Лучше всего видна перспектива расхождения этих главных тенденций на примере только что созданной саратовскими и московскими группами поклонников Борисова-Мусатова «Голубой розы». Саратовская группа (Кузнецов, Уткин, Матвеев) — провинциалы и мечтатели, не склонные к самоубийственной иронии, — ищет гармонии, причем гармонии социальной и даже религиозной, понимаемой вполне серьезно. Ироничные москвичи (Сапунов и Судейкин) полагают, что гармония возможна только в искусстве, причем именно в плохом, кичевом искусстве. Поздний сентиментализм распадается на символизм и иронический, «скурильный», пародийный эстетизм.
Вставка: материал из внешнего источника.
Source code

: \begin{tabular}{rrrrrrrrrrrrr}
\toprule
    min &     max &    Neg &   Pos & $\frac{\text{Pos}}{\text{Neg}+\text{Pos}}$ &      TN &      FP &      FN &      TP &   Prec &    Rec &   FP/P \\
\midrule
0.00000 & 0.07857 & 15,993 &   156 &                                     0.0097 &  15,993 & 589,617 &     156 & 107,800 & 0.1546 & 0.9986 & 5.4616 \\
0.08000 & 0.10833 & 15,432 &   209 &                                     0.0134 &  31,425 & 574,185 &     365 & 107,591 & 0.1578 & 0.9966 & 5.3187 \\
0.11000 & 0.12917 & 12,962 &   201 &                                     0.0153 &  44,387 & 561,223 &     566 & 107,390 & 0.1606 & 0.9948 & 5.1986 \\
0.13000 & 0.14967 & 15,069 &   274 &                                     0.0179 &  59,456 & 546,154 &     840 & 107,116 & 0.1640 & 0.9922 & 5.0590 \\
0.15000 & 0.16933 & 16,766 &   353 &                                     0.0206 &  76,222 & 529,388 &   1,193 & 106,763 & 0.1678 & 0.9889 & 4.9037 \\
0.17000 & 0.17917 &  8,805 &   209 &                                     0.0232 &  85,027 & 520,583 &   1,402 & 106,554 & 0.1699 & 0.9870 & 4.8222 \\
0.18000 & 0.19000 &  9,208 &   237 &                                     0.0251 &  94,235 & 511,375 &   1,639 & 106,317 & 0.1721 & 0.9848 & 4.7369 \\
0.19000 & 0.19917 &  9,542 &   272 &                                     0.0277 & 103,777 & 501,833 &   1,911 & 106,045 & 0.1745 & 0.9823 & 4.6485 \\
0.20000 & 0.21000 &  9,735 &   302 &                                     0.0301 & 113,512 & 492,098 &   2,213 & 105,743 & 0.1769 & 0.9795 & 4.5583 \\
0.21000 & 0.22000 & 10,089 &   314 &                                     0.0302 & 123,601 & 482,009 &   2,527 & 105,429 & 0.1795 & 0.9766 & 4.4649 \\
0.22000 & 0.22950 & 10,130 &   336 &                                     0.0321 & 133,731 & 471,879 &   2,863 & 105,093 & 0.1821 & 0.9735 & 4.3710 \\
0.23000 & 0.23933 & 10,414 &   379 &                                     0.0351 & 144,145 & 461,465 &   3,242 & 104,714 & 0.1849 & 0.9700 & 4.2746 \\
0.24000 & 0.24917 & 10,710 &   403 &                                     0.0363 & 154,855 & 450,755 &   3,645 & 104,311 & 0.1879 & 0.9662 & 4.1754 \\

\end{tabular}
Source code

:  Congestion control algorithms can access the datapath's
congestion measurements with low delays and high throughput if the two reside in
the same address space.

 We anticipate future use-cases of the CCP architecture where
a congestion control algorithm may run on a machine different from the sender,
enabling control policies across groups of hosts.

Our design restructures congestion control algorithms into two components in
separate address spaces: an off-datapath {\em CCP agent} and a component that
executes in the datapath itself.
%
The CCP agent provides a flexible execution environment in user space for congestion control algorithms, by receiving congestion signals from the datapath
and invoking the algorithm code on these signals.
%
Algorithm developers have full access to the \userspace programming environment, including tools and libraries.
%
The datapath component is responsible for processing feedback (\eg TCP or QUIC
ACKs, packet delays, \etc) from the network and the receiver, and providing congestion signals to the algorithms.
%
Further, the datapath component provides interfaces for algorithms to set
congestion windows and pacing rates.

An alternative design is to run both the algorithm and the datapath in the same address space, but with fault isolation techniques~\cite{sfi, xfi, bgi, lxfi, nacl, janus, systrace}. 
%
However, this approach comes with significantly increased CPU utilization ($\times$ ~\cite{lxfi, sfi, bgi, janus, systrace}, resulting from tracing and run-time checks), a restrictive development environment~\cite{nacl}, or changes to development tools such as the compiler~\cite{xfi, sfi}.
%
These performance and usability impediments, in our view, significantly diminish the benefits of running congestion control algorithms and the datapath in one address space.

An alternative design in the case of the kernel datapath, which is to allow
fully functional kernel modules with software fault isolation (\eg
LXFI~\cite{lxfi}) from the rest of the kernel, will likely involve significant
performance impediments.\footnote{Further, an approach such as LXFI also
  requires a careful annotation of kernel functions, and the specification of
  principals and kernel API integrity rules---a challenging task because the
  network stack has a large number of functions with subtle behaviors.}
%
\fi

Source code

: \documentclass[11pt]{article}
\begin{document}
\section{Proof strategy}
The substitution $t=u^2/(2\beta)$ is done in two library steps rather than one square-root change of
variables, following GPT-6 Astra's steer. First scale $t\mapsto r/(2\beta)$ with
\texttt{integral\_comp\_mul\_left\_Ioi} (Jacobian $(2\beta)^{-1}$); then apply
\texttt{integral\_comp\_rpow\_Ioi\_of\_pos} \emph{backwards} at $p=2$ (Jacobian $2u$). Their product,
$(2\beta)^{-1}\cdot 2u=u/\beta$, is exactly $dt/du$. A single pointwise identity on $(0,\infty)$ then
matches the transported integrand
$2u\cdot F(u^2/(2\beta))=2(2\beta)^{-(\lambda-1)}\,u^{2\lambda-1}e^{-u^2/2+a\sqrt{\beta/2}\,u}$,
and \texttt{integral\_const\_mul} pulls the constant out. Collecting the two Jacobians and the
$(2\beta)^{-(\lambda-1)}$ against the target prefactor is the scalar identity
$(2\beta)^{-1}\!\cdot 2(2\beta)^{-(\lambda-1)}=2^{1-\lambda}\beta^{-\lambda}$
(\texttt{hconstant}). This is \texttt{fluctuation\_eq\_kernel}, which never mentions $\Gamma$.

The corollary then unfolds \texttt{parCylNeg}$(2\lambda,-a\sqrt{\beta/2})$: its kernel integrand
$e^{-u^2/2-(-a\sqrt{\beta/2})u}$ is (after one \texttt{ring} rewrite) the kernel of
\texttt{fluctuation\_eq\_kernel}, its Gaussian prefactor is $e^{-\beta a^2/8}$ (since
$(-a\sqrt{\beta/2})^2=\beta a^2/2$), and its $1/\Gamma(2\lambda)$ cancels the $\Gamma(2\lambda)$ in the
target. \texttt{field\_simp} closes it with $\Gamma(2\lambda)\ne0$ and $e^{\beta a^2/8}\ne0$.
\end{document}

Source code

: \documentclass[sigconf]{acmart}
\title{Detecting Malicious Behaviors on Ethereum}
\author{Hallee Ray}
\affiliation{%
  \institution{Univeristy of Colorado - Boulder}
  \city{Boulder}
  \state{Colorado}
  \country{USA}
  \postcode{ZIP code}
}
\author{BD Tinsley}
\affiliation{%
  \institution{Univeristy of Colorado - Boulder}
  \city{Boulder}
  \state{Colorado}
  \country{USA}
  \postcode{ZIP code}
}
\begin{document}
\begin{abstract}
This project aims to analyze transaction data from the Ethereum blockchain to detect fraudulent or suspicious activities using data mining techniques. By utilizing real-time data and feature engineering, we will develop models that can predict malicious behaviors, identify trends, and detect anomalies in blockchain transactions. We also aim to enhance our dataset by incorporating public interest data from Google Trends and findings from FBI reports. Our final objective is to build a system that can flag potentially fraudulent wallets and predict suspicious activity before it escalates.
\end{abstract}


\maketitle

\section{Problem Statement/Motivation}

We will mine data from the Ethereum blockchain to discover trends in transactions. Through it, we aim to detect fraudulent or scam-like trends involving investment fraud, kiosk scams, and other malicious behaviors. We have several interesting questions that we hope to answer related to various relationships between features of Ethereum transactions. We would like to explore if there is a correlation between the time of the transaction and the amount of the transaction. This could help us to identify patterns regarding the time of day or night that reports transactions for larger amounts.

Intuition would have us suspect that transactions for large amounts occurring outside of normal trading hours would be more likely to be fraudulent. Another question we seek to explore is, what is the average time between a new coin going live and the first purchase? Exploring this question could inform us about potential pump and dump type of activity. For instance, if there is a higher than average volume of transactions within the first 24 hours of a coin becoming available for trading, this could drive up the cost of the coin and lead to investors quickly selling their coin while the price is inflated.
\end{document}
Эстетика «скурильности» предполагает новую философию искусства: новую по отношению к «Миру искусства» 1902 года, хотя и восходящую к изначальным ценностям кружковой культуры Петербурга (только здесь и находящим настоящее воплощение). Иронический интерес к «скурильному» — забавному, курьезному, восхитительно-глупому, трогательно-нелепому — предполагает последнюю пресыщенность: ситуацию, когда «настоящее» искусство (даже если оно и существует) не вызывает ничего, кроме скуки. Так появляется интерес к примитивам, но примитивам не народным, а скорее мещанским или дворянским, дилетантскому искусству какого-нибудь провинциального бидермайера; к примитивам как пространству не «наивной народной мудрости», а «глупости и пошлости», хотя это, в сущности, разные формулировки одного качества. Крепостные художники и помещики-любители в усадьбах второй половины XVIII и первой половины XIX века именно в силу их глупости и отсталости трактуются в качестве хранителей «старины», то есть своего рода «подлинных ценностей», «подлинной красоты», давно утраченных искусством профессиональным [940]. Печальный и разочарованный циник — поклонник или создатель «скурильного» искусства — сам уже не в состоянии «творить» в первоначальном смысле. Поэтому творчество становится достоянием жизнерадостного и предприимчивого дурака, не ведающего сомнений. И нужно не смеяться над ним, а сказать ему спасибо, потому что он сохраняет искусство — его чистую душу — в неприкосновенности. Потому что изобразительное искусство — достояние детства человечества; оно не терпит рефлексии и власти методологии. Оно должно быть — как поэзия по Пушкину — «прости господи, глуповато». И может быть, ребенок и дурак (какой-нибудь провинциальный помещик-дилетант) стоят к нему ближе всего.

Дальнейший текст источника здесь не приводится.